U.S. Department of Education
U.S. Interior Secretary Sally Jewell, center left, and Education Secretary Arne Duncan, center right, visited Maine's Beatrice Rafferty School in August of 2014. The school had originally been allocated $3.5 million for planning, but Congress upped the funding to $20.1 million in order to build a new school.

Minnesota Rep. Betty McCollum, a Democrat on the budget-writing Appropriations Committee, said she and a group of members, including Republicans, are looking for ways to boost funding for school construction on tribal lands around the country, even after Obama proposed pumping millions in new money into it.

Rep. Betty McCollum

Tribal school construction has been neglected for some time, so even though Obama proposed more than doubling its modest budget next year, it’s not nearly enough to confront the problem of broken down schools around the country. In Minnesota, the Leech Lake Reservation’s Bug-O-Nay-Ge-Shig School, typifies this — it’s housed in a used pole barn and students have taken to wearing winter coats while in the school. When winds reach 40 miles per hour, teachers move children to other buildings.
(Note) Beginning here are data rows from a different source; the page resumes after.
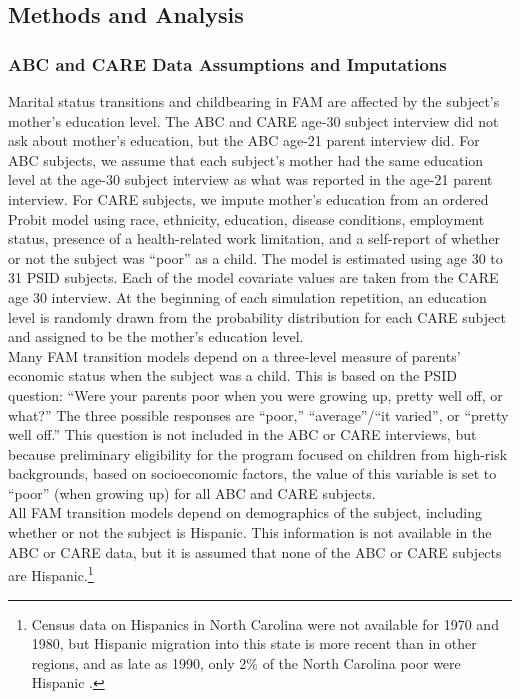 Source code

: \subsection{Methods and Analysis}

\subsubsection{ABC and CARE Data Assumptions and Imputations}
\label{section:FAM_ABC_impute}


\noindent Marital status transitions and childbearing in FAM are affected by the subject's mother's education level. The ABC and CARE age-30 subject interview did not ask about mother's education, but the ABC age-21 parent interview did.
For ABC subjects, we assume that each subject's mother had the same education level at the age-30 subject interview as what was reported in the age-21 parent interview. For CARE subjects, we impute mother's education from an ordered Probit model using race, ethnicity, education, disease conditions, employment status, presence of a health-related work limitation, and a self-report of whether or not the subject was ``poor'' as a child.  The model is estimated using age 30 to 31 PSID subjects.  Each of the model covariate values are taken from the CARE age 30 interview. At the beginning of each simulation repetition, an education level is randomly drawn from the probability distribution for each CARE subject and assigned to be the mother's education level.  \\

\noindent Many FAM transition models depend on a three-level measure of parents' economic status when the subject was a child.
This is based on the PSID question: ``Were your parents poor when you were growing up, pretty well off, or what?''
The three possible responses are ``poor,'' ``average''/``it varied'', or ``pretty well off.''
This question is not included in the ABC or CARE interviews, but because preliminary eligibility for the program focused on children from high-risk backgrounds, based on socioeconomic factors, the value of this variable is set to ``poor'' (when growing up) for all ABC and CARE subjects. \\

\noindent All FAM transition models depend on demographics of the subject, including whether or not the subject is Hispanic.
This information is not available in the ABC or CARE data, but it is assumed that none of the ABC or CARE subjects are Hispanic.\footnote{Census data on Hispanics in North Carolina were not available for 1970 and 1980, but Hispanic migration into this state is more recent than in other regions, and as late as 1990, only 2\% of the North Carolina poor were Hispanic \citep{Johnson_2003_Changing-Poverty}.} \\

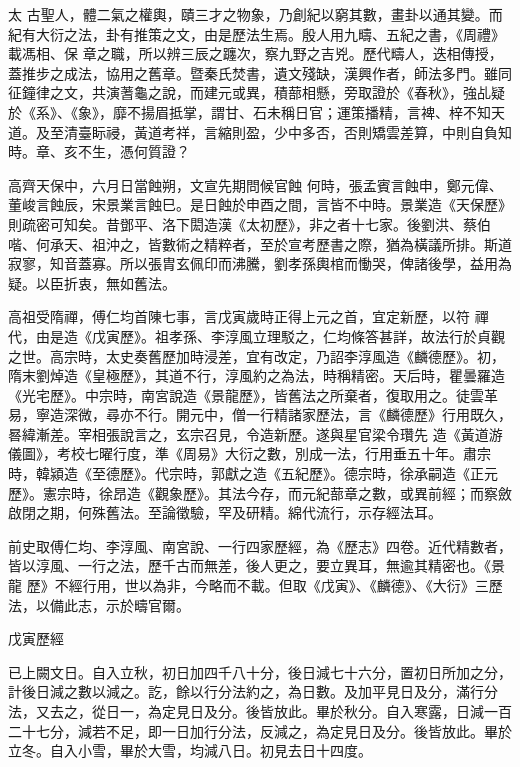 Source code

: 
\begin{pinyinscope}

 太
 古聖人，體二氣之權輿，賾三才之物象，乃創紀以窮其數，畫卦以通其變。而紀有大衍之法，卦有推策之文，由是歷法生焉。殷人用九疇、五紀之書，《周禮》載馮相、保
 章之職，所以辨三辰之躔次，察九野之吉兇。歷代疇人，迭相傳授，蓋推步之成法，協用之舊章。暨秦氏焚書，遺文殘缺，漢興作者，師法多門。雖同征鐘律之文，共演蓍龜之說，而建元或異，積蔀相懸，旁取證於《春秋》，強乩疑於《系》、《象》，靡不揚眉抵掌，謂甘、石未稱日官；運策播精，言裨、梓不知天道。及至清臺眎祲，黃道考祥，言縮則盈，少中多否，否則矯雲差算，中則自負知時。章、亥不生，憑何質證？



 高齊天保中，六月日當蝕朔，文宣先期問候官蝕
 何時，張孟賓言蝕申，鄭元偉、董峻言蝕辰，宋景業言蝕巳。是日蝕於申酉之間，言皆不中時。景業造《天保歷》則疏密可知矣。昔鄧平、洛下閎造漢《太初歷》，非之者十七家。後劉洪、蔡伯喈、何承天、祖沖之，皆數術之精粹者，至於宣考歷書之際，猶為橫議所排。斯道寂寥，知音蓋寡。所以張胄玄佩印而沸騰，劉孝孫輿棺而慟哭，俾諸後學，益用為疑。以臣折衷，無如舊法。



 高祖受隋禪，傅仁均首陳七事，言戊寅歲時正得上元之首，宜定新歷，以符
 禪代，由是造《戊寅歷》。祖孝孫、李淳風立理駁之，仁均條答甚詳，故法行於貞觀之世。高宗時，太史奏舊歷加時浸差，宜有改定，乃詔李淳風造《麟德歷》。初，隋末劉焯造《皇極歷》，其道不行，淳風約之為法，時稱精密。天后時，瞿曇羅造《光宅歷》。中宗時，南宮說造《景龍歷》，皆舊法之所棄者，復取用之。徒雲革易，寧造深微，尋亦不行。開元中，僧一行精諸家歷法，言《麟德歷》行用既久，晷緯漸差。宰相張說言之，玄宗召見，令造新歷。遂與星官梁令瓚先
 造《黃道游儀圖》，考校七曜行度，準《周易》大衍之數，別成一法，行用垂五十年。肅宗時，韓潁造《至德歷》。代宗時，郭獻之造《五紀歷》。德宗時，徐承嗣造《正元歷》。憲宗時，徐昂造《觀象歷》。其法今存，而元紀蔀章之數，或異前經；而察斂啟閉之期，何殊舊法。至論徵驗，罕及研精。綿代流行，示存經法耳。



 前史取傅仁均、李淳風、南宮說、一行四家歷經，為《歷志》四卷。近代精數者，皆以淳風、一行之法，歷千古而無差，後人更之，要立異耳，無逾其精密也。《景龍
 歷》不經行用，世以為非，今略而不載。但取《戊寅》、《麟德》、《大衍》三歷法，以備此志，示於疇官爾。



 戊寅歷經



 已上闕文日。自入立秋，初日加四千八十分，後日減七十六分，置初日所加之分，計後日減之數以減之。訖，餘以行分法約之，為日數。及加平見日及分，滿行分法，又去之，從日一，為定見日及分。後皆放此。畢於秋分。自入寒露，日減一百二十七分，減若不足，即一日加行分法，反減之，為定見日及分。後皆放此。畢於立冬。自入小雪，畢於大雪，均減八日。初見去日十四度。




\end{pinyinscope}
The administration sees Obama’s proposal as a first step of a multi-year effort to improve the system, but Indian education advocates are looking for more money right now to kick-start new school construction down the road.

Still, officials are heartened that the issue is at least on the radar — the Bug School, for example, isn’t funded in Obama’s plan, but tribal chairwoman Carri Jones issued a statement saying the tribe is “extremely pleased and grateful” that the president included new funds in his budget.

On Capitol Hill, funding for Indian education, especially school construction, is an area of relative bipartisanship: last year, for example, both parties agreed on a large spending increase for replacement school construction around the country, above what even Obama proposed. McCollum credits this to trust and treaty obligations the United States government has to tribes across America — the U.S. has a responsibility to support tribes, and it’s one Congress takes seriously.

There are still a lot of questions about what McCollum and others are trying to do, like how much money they’re looking for, and where it will come from. For now, she’s not getting into details, except to say that she thinks more money could be on its way.

“This is not enough money and we need to come up with a plan that would have tribal nations, American children who are members of tribal nations, going to safe schools, 21st century schools,” she said.

Minnesota's BIE schools

Bug-O-Nay-Ge-Shig School
Bena, MN
Facility condition (2011): Poor

Circle of Life School
White Earth, MN
Facility condition (2011): Good

Fond du Lac Ojibwe School
Cloquet, MN
Facility condition (2011): Good

Nay-Ah-Shing School
Onamia, MN
Facility condition (2011): Good

“We are extremely pleased and grateful that the President’s budget includes substantially more funding for BIE school construction and rehabilitation than in years past and that it begins to recognize the significant need in Indian Country for a safe learning environment for our students,” Jones, the Leech Lake tribal chairwoman, said in a statement to MinnPost. “We are fighting to give our community a new high school facility because our children deserve the best educational opportunities.”